### [WHAT YOU ARE ASKED TO DO]
Please print the records below exactly as they are.

### [SOURCE DATA]

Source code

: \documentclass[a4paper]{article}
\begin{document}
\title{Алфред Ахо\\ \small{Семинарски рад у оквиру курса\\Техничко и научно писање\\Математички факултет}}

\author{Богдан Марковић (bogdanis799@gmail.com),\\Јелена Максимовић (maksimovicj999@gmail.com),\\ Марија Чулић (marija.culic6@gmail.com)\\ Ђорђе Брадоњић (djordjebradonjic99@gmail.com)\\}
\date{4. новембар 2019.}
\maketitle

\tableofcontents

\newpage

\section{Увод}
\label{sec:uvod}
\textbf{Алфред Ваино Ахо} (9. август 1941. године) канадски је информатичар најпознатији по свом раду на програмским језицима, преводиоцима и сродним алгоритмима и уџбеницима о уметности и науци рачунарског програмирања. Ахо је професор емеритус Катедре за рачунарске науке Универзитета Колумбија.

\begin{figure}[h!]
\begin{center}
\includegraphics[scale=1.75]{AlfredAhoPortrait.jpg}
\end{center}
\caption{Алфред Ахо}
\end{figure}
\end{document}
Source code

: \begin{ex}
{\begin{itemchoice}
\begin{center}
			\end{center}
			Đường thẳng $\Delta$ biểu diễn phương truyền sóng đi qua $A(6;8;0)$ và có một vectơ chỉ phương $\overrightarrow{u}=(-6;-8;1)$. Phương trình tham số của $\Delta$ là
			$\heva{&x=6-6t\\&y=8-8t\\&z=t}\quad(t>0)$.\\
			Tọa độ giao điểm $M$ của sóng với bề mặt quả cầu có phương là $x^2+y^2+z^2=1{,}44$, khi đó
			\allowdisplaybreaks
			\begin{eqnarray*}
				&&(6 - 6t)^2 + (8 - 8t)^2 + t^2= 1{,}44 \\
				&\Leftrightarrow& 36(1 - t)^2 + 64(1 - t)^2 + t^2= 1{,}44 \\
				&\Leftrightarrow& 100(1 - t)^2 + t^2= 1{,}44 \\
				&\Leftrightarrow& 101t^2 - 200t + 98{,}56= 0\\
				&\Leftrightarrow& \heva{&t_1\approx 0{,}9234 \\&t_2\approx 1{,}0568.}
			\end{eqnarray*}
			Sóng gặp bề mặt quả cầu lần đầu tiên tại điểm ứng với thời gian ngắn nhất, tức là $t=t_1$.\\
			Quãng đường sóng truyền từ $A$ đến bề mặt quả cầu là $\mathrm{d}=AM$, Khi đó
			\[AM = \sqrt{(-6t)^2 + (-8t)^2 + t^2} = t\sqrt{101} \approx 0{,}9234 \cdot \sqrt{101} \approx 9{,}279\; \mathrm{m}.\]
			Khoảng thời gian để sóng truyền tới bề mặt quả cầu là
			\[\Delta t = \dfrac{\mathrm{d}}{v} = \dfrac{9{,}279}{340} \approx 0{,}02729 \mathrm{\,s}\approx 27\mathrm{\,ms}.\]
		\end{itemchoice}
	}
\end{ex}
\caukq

### [EXERCISE RESULT]
Source code

: \documentclass[a4paper]{article}
\begin{document}
\title{Алфред Ахо\\ \small{Семинарски рад у оквиру курса\\Техничко и научно писање\\Математички факултет}}

\author{Богдан Марковић (bogdanis799@gmail.com),\\Јелена Максимовић (maksimovicj999@gmail.com),\\ Марија Чулић (marija.culic6@gmail.com)\\ Ђорђе Брадоњић (djordjebradonjic99@gmail.com)\\}
\date{4. новембар 2019.}
\maketitle

\tableofcontents

\newpage

\section{Увод}
\label{sec:uvod}
\textbf{Алфред Ваино Ахо} (9. август 1941. године) канадски је информатичар најпознатији по свом раду на програмским језицима, преводиоцима и сродним алгоритмима и уџбеницима о уметности и науци рачунарског програмирања. Ахо је професор емеритус Катедре за рачунарске науке Универзитета Колумбија.

\begin{figure}[h!]
\begin{center}
\includegraphics[scale=1.75]{AlfredAhoPortrait.jpg}
\end{center}
\caption{Алфред Ахо}
\end{figure}
\end{document}
Source code

: \begin{ex}
{\begin{itemchoice}
\begin{center}
			\end{center}
			Đường thẳng $\Delta$ biểu diễn phương truyền sóng đi qua $A(6;8;0)$ và có một vectơ chỉ phương $\overrightarrow{u}=(-6;-8;1)$. Phương trình tham số của $\Delta$ là
			$\heva{&x=6-6t\\&y=8-8t\\&z=t}\quad(t>0)$.\\
			Tọa độ giao điểm $M$ của sóng với bề mặt quả cầu có phương là $x^2+y^2+z^2=1{,}44$, khi đó
			\allowdisplaybreaks
			\begin{eqnarray*}
				&&(6 - 6t)^2 + (8 - 8t)^2 + t^2= 1{,}44 \\
				&\Leftrightarrow& 36(1 - t)^2 + 64(1 - t)^2 + t^2= 1{,}44 \\
				&\Leftrightarrow& 100(1 - t)^2 + t^2= 1{,}44 \\
				&\Leftrightarrow& 101t^2 - 200t + 98{,}56= 0\\
				&\Leftrightarrow& \heva{&t_1\approx 0{,}9234 \\&t_2\approx 1{,}0568.}
			\end{eqnarray*}
			Sóng gặp bề mặt quả cầu lần đầu tiên tại điểm ứng với thời gian ngắn nhất, tức là $t=t_1$.\\
			Quãng đường sóng truyền từ $A$ đến bề mặt quả cầu là $\mathrm{d}=AM$, Khi đó
			\[AM = \sqrt{(-6t)^2 + (-8t)^2 + t^2} = t\sqrt{101} \approx 0{,}9234 \cdot \sqrt{101} \approx 9{,}279\; \mathrm{m}.\]
			Khoảng thời gian để sóng truyền tới bề mặt quả cầu là
			\[\Delta t = \dfrac{\mathrm{d}}{v} = \dfrac{9{,}279}{340} \approx 0{,}02729 \mathrm{\,s}\approx 27\mathrm{\,ms}.\]
		\end{itemchoice}
	}
\end{ex}
\caukq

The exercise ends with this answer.